SiteStripper

SiteStripper is a Perl program that removes fast-evolving sites from alignments. In doing this, it takes data partitioning and secondary structure into account so that you can still run phylogenetic analyses with partitioned models or a doublet model on the output alignments.

SiteStripper does not calculate site rates. You need to use other software such as HyPhy or TreeFinder to do this.

Downloads

sitestripper.pl v.1.02 download (zip file)
example files download (zip file)

User guide

SiteStripper is a command-line program. Just run the program and it will show you a list of command-line flags you can use to control the program (see also below). The alignment file has to be in fasta format. The rates file has to be in the HyPhy format. See the example files for more details.

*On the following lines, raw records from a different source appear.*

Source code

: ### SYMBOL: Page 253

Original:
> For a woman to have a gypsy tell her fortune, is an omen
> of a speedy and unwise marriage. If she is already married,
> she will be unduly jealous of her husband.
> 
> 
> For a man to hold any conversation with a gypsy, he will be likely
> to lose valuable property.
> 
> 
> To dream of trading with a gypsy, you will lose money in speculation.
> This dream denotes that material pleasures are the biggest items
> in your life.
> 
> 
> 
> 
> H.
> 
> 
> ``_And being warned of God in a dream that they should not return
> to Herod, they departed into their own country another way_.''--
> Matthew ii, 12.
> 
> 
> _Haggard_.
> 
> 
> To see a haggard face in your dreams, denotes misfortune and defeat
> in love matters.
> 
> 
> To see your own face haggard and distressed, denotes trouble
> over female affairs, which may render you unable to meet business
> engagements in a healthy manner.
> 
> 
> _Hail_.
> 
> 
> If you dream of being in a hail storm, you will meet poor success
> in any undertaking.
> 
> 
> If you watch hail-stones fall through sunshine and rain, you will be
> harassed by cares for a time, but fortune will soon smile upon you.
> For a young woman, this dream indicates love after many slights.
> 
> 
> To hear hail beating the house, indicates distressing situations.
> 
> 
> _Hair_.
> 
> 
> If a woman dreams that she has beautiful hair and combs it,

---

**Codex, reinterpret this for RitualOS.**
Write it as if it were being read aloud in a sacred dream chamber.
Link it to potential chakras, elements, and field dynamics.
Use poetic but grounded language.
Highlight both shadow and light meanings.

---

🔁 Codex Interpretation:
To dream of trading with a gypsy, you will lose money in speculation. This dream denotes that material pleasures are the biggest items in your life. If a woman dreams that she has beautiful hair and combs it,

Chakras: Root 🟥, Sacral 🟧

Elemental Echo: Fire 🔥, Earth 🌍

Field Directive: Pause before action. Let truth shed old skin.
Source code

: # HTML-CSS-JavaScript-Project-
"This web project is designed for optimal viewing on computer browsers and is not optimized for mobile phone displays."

SiteStripper is designed to keep track of which partition (character set) any give site is in. After removing the fast-evolving sites, it will return the character set definitions that allow you to run phylogenetic analyses with the same partitioning strategy as before but with a subset of the characters. If you want to use this option, you need to make a file in which the partitions are defined. See the parts.txt file of the example for formatting. To run the example with partitions, type perl sitestripper.pl -a alignment.fas -r siterates.txt -f .8 -o out.nex -pt parts.txt

If you have paired bases (e.g. stem regions in rRNA genes) you can specify this and the paired bases will either be retained together or discarded together. To determine whether a pair is discarded or retained, the mean of its base rates is calculated and compared to the rates of other bases (and base pairs). If you want to use this option, you need a file in which you specify base pairings as follows:

1:12
2:11
3:10
4:9
18:28
19:27
20:26
			

If you want to see whether removing fast sites gives you better results than removing random sites, you can have the program generate alignments from which randomly picked sites were removed. See Cocquyt et al. 2010 for an example.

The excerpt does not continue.